For a project I am undertaking, I will need to calculate the derivative of a given surface brightness profile which is convolved with a pixel response function (as well as PSF etc.)
For various reasons, but mainly for consistency, I wish to do this using the guts of the GALSIM code. However, since in this case the `flux' defined as the sum of the non-parametric model no longer has a physical meaning in terms of the image itself (it will always be considered as noise-free in this case), there are certain situations where I would like to be able to define the interpolated image without a flux normalisation.

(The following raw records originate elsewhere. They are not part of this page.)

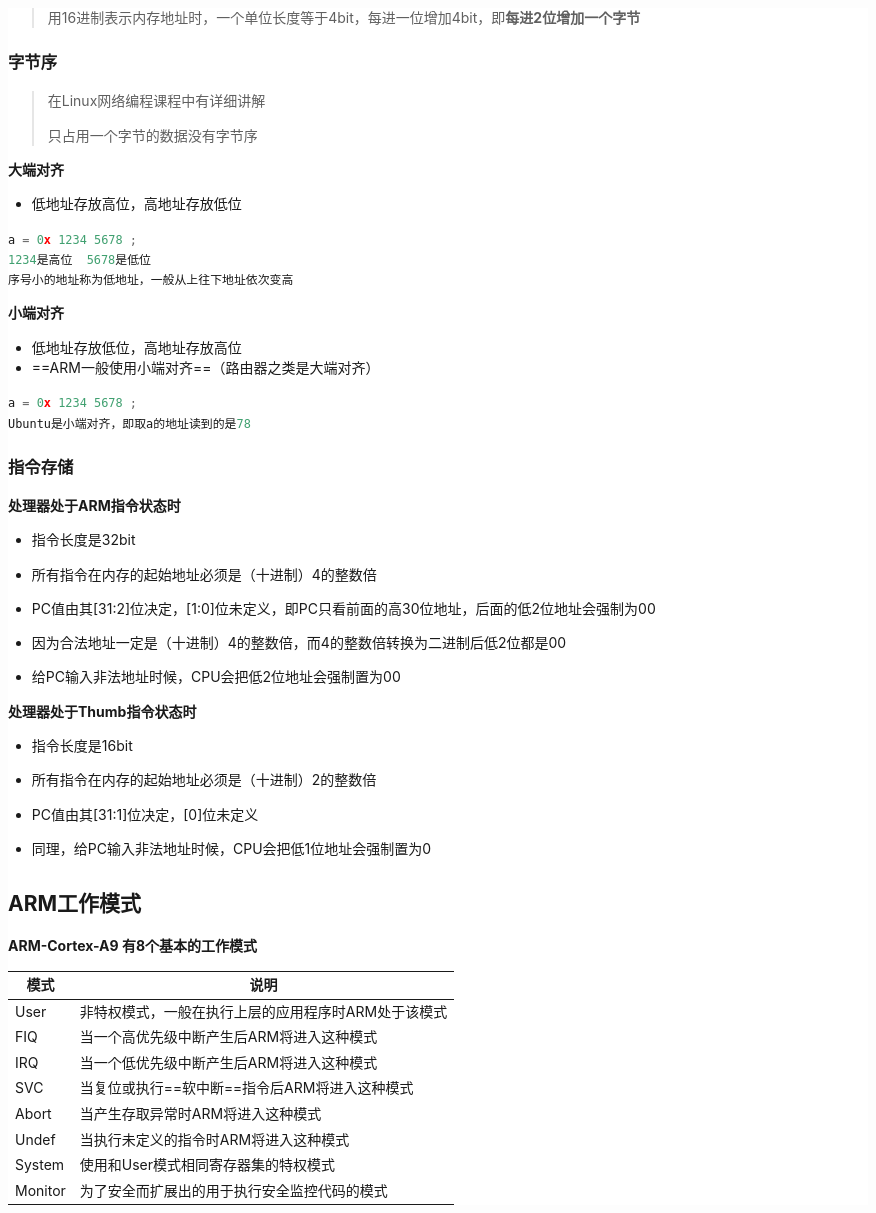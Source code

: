 > 用16进制表示内存地址时，一个单位长度等于4bit，每进一位增加4bit，即**每进2位增加一个字节**

### 字节序

> 在Linux网络编程课程中有详细讲解
>
> 只占用一个字节的数据没有字节序

**大端对齐**

- 低地址存放高位，高地址存放低位

```c
a = 0x 1234 5678 ;
1234是高位  5678是低位
序号小的地址称为低地址，一般从上往下地址依次变高
```

**小端对齐**

-  低地址存放低位，高地址存放高位
- ==ARM一般使用小端对齐==（路由器之类是大端对齐）

 ```c
 a = 0x 1234 5678 ;
 Ubuntu是小端对齐，即取a的地址读到的是78
 ```



### 指令存储

**处理器处于ARM指令状态时**

- 指令长度是32bit

-  所有指令在内存的起始地址必须是（十进制）4的整数倍

-  PC值由其[31:2]位决定，[1:0]位未定义，即PC只看前面的高30位地址，后面的低2位地址会强制为00
- 因为合法地址一定是（十进制）4的整数倍，而4的整数倍转换为二进制后低2位都是00
- 给PC输入非法地址时候，CPU会把低2位地址会强制置为00

**处理器处于Thumb指令状态时**

- 指令长度是16bit

- 所有指令在内存的起始地址必须是（十进制）2的整数倍

- PC值由其[31:1]位决定，[0]位未定义
- 同理，给PC输入非法地址时候，CPU会把低1位地址会强制置为0

## ARM工作模式

**ARM-Cortex-A9 有8个基本的工作模式**

  

| 模式    | 说明                                                |
| ------- | --------------------------------------------------- |
| User    | 非特权模式，一般在执行上层的应用程序时ARM处于该模式 |
| FIQ     | 当一个高优先级中断产生后ARM将进入这种模式           |
| IRQ     | 当一个低优先级中断产生后ARM将进入这种模式           |
| SVC     | 当复位或执行==软中断==指令后ARM将进入这种模式       |
| Abort   | 当产生存取异常时ARM将进入这种模式                   |
| Undef   | 当执行未定义的指令时ARM将进入这种模式               |
| System  | 使用和User模式相同寄存器集的特权模式                |
| Monitor | 为了安全而扩展出的用于执行安全监控代码的模式        |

The code does not seem to care if the 'flux' is negative, but I am coming across certain situations where the 'flux' is within machine precision of zero, and thus the assertion ``dabs(flux-flux_tot) <= dabs(flux_tot)'' fails.
My question is therefore: Can one specify a non-parametric model to interpolate over without specifying a flux normalisation value?
There is currently no way to do this using the galsim.InterpolatedImage() class; you could open an issue to make this feature request at the GalSim repository on GitHub.
There is a way to do this using the guts of GalSim; an example is illustrated in the lensing power spectrum functionality if you are willing to dig into the source code (lensing_ps.py -- just do a search for SBInterpolatedImage to find the relevant code bits). The basic idea is that instead of using galsim.InterpolatedImage() you use the associated C++ class, galsim._galsim.SBInterpolatedImage(), which is accessible in python. The SBInterpolatedImage can be initialized with an image and choices of interpolants in real- and Fourier-space, as shown in the examples in lensing_ps.py, and then queried using the xValue() method to get the value interpolated to some position.
This trick was necessary in lensing_ps.py because we were interpolating shear fields which tend to have a mean of zero, so we ran into the same problem you did. Use of the SBInterpolatedImage class is not generally recommended for GalSim users (we recommend using only the python classes) but it is definitely a way around your problem for now.